- _Your instructions_
Reproduce every entry exactly as shown.

- _Exercise inputs_
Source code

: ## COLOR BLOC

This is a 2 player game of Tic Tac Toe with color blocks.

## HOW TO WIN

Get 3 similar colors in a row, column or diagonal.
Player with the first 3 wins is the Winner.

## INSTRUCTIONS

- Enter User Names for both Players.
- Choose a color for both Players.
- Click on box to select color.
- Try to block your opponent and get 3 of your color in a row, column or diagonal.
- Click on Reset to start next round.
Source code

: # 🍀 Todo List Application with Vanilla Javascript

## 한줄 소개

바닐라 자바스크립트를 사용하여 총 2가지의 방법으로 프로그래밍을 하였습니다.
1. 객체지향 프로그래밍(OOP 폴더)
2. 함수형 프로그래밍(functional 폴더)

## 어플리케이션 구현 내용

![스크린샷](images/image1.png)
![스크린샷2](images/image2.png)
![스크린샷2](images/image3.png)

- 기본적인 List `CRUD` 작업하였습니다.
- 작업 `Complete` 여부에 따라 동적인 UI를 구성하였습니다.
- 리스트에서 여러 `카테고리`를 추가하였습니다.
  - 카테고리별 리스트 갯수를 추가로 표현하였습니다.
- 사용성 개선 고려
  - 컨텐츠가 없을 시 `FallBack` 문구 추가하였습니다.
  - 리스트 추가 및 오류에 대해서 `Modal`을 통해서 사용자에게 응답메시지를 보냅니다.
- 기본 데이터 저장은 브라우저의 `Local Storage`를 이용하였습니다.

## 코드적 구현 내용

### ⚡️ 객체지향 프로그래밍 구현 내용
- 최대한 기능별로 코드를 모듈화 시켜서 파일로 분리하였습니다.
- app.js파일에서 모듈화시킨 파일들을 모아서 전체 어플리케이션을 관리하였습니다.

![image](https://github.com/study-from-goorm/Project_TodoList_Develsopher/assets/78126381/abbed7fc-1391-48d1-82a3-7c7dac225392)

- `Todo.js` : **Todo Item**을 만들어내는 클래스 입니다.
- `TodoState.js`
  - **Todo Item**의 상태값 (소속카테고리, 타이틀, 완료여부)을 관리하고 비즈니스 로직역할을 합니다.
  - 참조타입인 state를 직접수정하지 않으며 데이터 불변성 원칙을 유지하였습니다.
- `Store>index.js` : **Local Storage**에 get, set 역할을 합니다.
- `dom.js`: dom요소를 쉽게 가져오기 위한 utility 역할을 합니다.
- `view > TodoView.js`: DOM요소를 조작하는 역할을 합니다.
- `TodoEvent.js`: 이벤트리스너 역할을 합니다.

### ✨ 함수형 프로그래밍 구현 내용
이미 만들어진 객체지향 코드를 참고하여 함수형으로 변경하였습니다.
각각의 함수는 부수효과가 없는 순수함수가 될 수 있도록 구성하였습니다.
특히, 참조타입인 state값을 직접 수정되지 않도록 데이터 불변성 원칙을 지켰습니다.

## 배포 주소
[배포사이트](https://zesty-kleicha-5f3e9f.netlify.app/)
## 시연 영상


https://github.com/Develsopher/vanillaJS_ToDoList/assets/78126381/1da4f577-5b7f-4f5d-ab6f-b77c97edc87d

- _Solved problem_
Source code

: ## COLOR BLOC

This is a 2 player game of Tic Tac Toe with color blocks.

## HOW TO WIN

Get 3 similar colors in a row, column or diagonal.
Player with the first 3 wins is the Winner.

## INSTRUCTIONS

- Enter User Names for both Players.
- Choose a color for both Players.
- Click on box to select color.
- Try to block your opponent and get 3 of your color in a row, column or diagonal.
- Click on Reset to start next round.
Source code

: # 🍀 Todo List Application with Vanilla Javascript

## 한줄 소개

바닐라 자바스크립트를 사용하여 총 2가지의 방법으로 프로그래밍을 하였습니다.
1. 객체지향 프로그래밍(OOP 폴더)
2. 함수형 프로그래밍(functional 폴더)

## 어플리케이션 구현 내용

![스크린샷](images/image1.png)
![스크린샷2](images/image2.png)
![스크린샷2](images/image3.png)

- 기본적인 List `CRUD` 작업하였습니다.
- 작업 `Complete` 여부에 따라 동적인 UI를 구성하였습니다.
- 리스트에서 여러 `카테고리`를 추가하였습니다.
  - 카테고리별 리스트 갯수를 추가로 표현하였습니다.
- 사용성 개선 고려
  - 컨텐츠가 없을 시 `FallBack` 문구 추가하였습니다.
  - 리스트 추가 및 오류에 대해서 `Modal`을 통해서 사용자에게 응답메시지를 보냅니다.
- 기본 데이터 저장은 브라우저의 `Local Storage`를 이용하였습니다.

## 코드적 구현 내용

### ⚡️ 객체지향 프로그래밍 구현 내용
- 최대한 기능별로 코드를 모듈화 시켜서 파일로 분리하였습니다.
- app.js파일에서 모듈화시킨 파일들을 모아서 전체 어플리케이션을 관리하였습니다.

![image](https://github.com/study-from-goorm/Project_TodoList_Develsopher/assets/78126381/abbed7fc-1391-48d1-82a3-7c7dac225392)

- `Todo.js` : **Todo Item**을 만들어내는 클래스 입니다.
- `TodoState.js`
  - **Todo Item**의 상태값 (소속카테고리, 타이틀, 완료여부)을 관리하고 비즈니스 로직역할을 합니다.
  - 참조타입인 state를 직접수정하지 않으며 데이터 불변성 원칙을 유지하였습니다.
- `Store>index.js` : **Local Storage**에 get, set 역할을 합니다.
- `dom.js`: dom요소를 쉽게 가져오기 위한 utility 역할을 합니다.
- `view > TodoView.js`: DOM요소를 조작하는 역할을 합니다.
- `TodoEvent.js`: 이벤트리스너 역할을 합니다.

### ✨ 함수형 프로그래밍 구현 내용
이미 만들어진 객체지향 코드를 참고하여 함수형으로 변경하였습니다.
각각의 함수는 부수효과가 없는 순수함수가 될 수 있도록 구성하였습니다.
특히, 참조타입인 state값을 직접 수정되지 않도록 데이터 불변성 원칙을 지켰습니다.

## 배포 주소
[배포사이트](https://zesty-kleicha-5f3e9f.netlify.app/)
## 시연 영상


https://github.com/Develsopher/vanillaJS_ToDoList/assets/78126381/1da4f577-5b7f-4f5d-ab6f-b77c97edc87d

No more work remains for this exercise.